[Linaro-mm-sig] [RFCv3 2/2] dma-buf: add helpers for sharing attacher constraints with dma-parms
Russell King - ARM Linux
linux at arm.linux.org.uk
Tue Feb 3 07:54:04 PST 2015
On Tue, Feb 03, 2015 at 04:31:13PM +0100, Arnd Bergmann wrote:
> On Tuesday 03 February 2015 15:22:05 Russell King - ARM Linux wrote:
> > Don't we already have those in the DMA API? dma_sync_*() ?
> >
> > dma_map_sg() - sets up the system MMU and deals with initial cache
> > coherency handling. Device IOMMU being the responsibility of the
> > GPU driver.
>
> dma_sync_*() works with whatever comes out of dma_map_*(), true,
> but this is not what they want to do here.
>
> > The GPU can then do dma_sync_*() on the scatterlist as is necessary
> > to synchronise the cache coherency (while respecting the ownership
> > rules - which are very important on ARM to follow as some sync()s are
> > destructive to any dirty data in the CPU cache.)
> >
> > dma_unmap_sg() tears down the system MMU and deals with the final cache
> > handling.
> >
> > Why do we need more DMA API interfaces?
>
> The dma_map_* interfaces assign the virtual addresses internally,
> using typically either a global address space for all devices, or one
> address space per device.
We shouldn't be doing one address space per device for precisely this
reason. We should be doing one address space per *bus*. I did have
a nice diagram to illustrate the point in my previous email, but I
deleted it, I wish I hadn't... briefly:
Fig. 1.
+------------------+
|+-----+ device |
CPU--L1cache--L2cache--Memory--SysMMU---<iobus>----IOMMU--> |
|+-----+ |
+------------------+
Fig.1 represents what I'd call the "GPU" issue that we're talking about
in this thread.
Fig. 2.
CPU--L1cache--L2cache--Memory--SysMMU---<iobus>--IOMMU--device
The DMA API should be responsible (at the very least) for everything on
the left of "<iobus>" in and should be providing a dma_addr_t which is
representative of what the device (in Fig.1) as a whole sees. That's
the "system" part.
I believe this is the approach which is taken by x86 and similar platforms,
simply because they tend not to have an IOMMU on individual devices (and
if they did, eg, on a PCI card, it's clearly the responsibility of the
device driver.)
Whether the DMA API also handles the IOMMU in Fig.1 or 2 is questionable.

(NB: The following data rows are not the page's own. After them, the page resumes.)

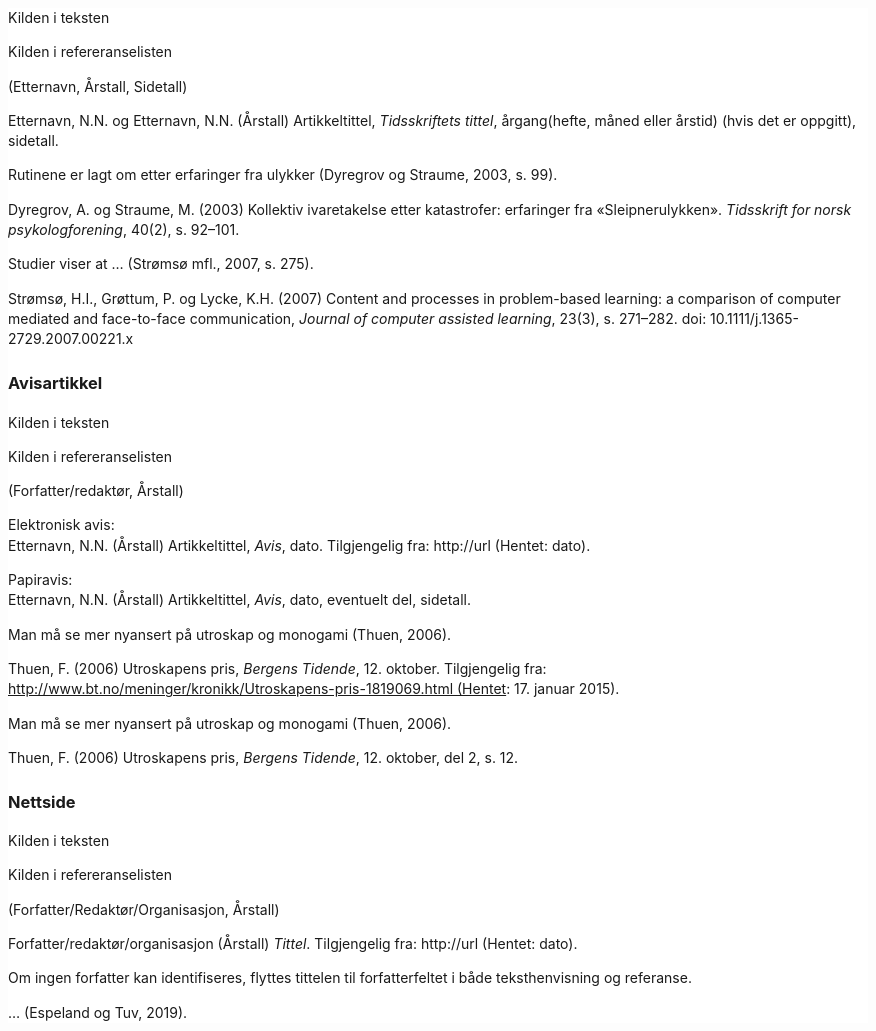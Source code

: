 
Kilden i teksten

Kilden i refereranselisten

(Etternavn, Årstall, Sidetall)

Etternavn, N.N. og Etternavn, N.N. (Årstall) Artikkeltittel, _Tidsskriftets tittel_, årgang(hefte, måned eller årstid) (hvis det er oppgitt), sidetall.

Rutinene er lagt om etter erfaringer fra ulykker (Dyregrov og Straume, 2003, s. 99).

Dyregrov, A. og Straume, M. (2003) Kollektiv ivaretakelse etter katastrofer: erfaringer fra «Sleipnerulykken». _Tidsskrift for norsk psykologforening_, 40(2), s. 92–101.

Studier viser at … (Strømsø mfl., 2007, s. 275).

Strømsø, H.I., Grøttum, P. og Lycke, K.H. (2007) Content and processes in problem-based learning: a comparison of computer mediated and face-to-face communication, _Journal of computer assisted learning_, 23(3), s. 271–282. doi: 10.1111/j.1365-2729.2007.00221.x

### Avisartikkel

  

Kilden i teksten

Kilden i refereranselisten

(Forfatter/redaktør, Årstall)

Elektronisk avis:  
Etternavn, N.N. (Årstall) Artikkeltittel, _Avis_, dato. Tilgjengelig fra: http://url (Hentet: dato).

Papiravis:  
Etternavn, N.N. (Årstall) Artikkeltittel, _Avis_, dato, eventuelt del, sidetall.

Man må se mer nyansert på utroskap og monogami (Thuen, 2006).

Thuen, F. (2006) Utroskapens pris, _Bergens Tidende_, 12. oktober. Tilgjengelig fra: http://www.bt.no/meninger/kronikk/Utroskapens-pris-1819069.html (Hentet: 17. januar 2015).

Man må se mer nyansert på utroskap og monogami (Thuen, 2006).

Thuen, F. (2006) Utroskapens pris, _Bergens Tidende_, 12. oktober, del 2, s. 12.

### Nettside

  

Kilden i teksten

Kilden i refereranselisten

(Forfatter/Redaktør/Organisasjon, Årstall)

Forfatter/redaktør/organisasjon (Årstall) _Tittel_. Tilgjengelig fra: http://url (Hentet: dato).

Om ingen forfatter kan identifiseres, flyttes tittelen til forfatterfeltet i både teksthenvisning og referanse.

… (Espeland og Tuv, 2019).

For fig.2, it is entirely possible that the same device could appear
without an IOMMU, and in that scenario, you would want the IOMMU to be
handled transparently.
However, by doing so for everything, you run into exactly the problem
which is being discussed here - the need to separate out the cache
coherency from the IOMMU aspects. You probably also have a setup very
similar to fig.1 (which is certainly true of Vivante GPUs.)
If you have the need to separately control both, then using the DMA API
to encapsulate both does not make sense - at which point, the DMA API
should be responsible for the minimum only - in other words, everything
to the left of <iobus> (so including the system MMU.) The control of
the device IOMMU should be the responsibility of device driver in this
case.
So, dma_map_sg() would be responsible for dealing with the CPU cache
coherency issues, and setting up the system MMU. dma_sync_*() would
be responsible for the CPU cache coherency issues, and dma_unmap_sg()
would (again) deal with the CPU cache and tear down the system MMU
mappings.
Meanwhile, the device driver has ultimate control over its IOMMU, the
creation and destruction of mappings and context switches at the
appropriate times.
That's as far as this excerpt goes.